Search the data below for the string "names" and copy all lines where it shows up.

'''

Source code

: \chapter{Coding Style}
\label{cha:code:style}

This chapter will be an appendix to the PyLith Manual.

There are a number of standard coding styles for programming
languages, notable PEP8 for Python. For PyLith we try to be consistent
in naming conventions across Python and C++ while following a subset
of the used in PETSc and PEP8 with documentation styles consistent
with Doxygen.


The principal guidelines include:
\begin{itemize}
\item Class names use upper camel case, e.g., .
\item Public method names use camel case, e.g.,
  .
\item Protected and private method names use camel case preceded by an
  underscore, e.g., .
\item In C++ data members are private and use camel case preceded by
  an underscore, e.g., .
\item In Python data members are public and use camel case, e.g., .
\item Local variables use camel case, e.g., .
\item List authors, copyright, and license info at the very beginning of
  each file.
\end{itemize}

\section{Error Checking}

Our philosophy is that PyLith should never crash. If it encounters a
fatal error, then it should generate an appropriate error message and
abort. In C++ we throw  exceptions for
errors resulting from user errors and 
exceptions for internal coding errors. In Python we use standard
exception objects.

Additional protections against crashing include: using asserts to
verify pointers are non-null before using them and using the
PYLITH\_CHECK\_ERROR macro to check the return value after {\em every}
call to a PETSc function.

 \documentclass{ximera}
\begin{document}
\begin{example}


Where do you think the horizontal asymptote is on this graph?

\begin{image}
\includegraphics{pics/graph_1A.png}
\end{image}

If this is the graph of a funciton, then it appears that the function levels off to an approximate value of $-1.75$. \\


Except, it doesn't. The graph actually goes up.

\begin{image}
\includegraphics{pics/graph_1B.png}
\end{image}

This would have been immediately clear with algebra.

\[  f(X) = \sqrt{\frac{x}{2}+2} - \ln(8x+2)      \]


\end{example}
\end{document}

'''

*Written reply*:
\item Class names use upper camel case, e.g., .
\item Public method names use camel case, e.g.,
\item Protected and private method names use camel case preceded by an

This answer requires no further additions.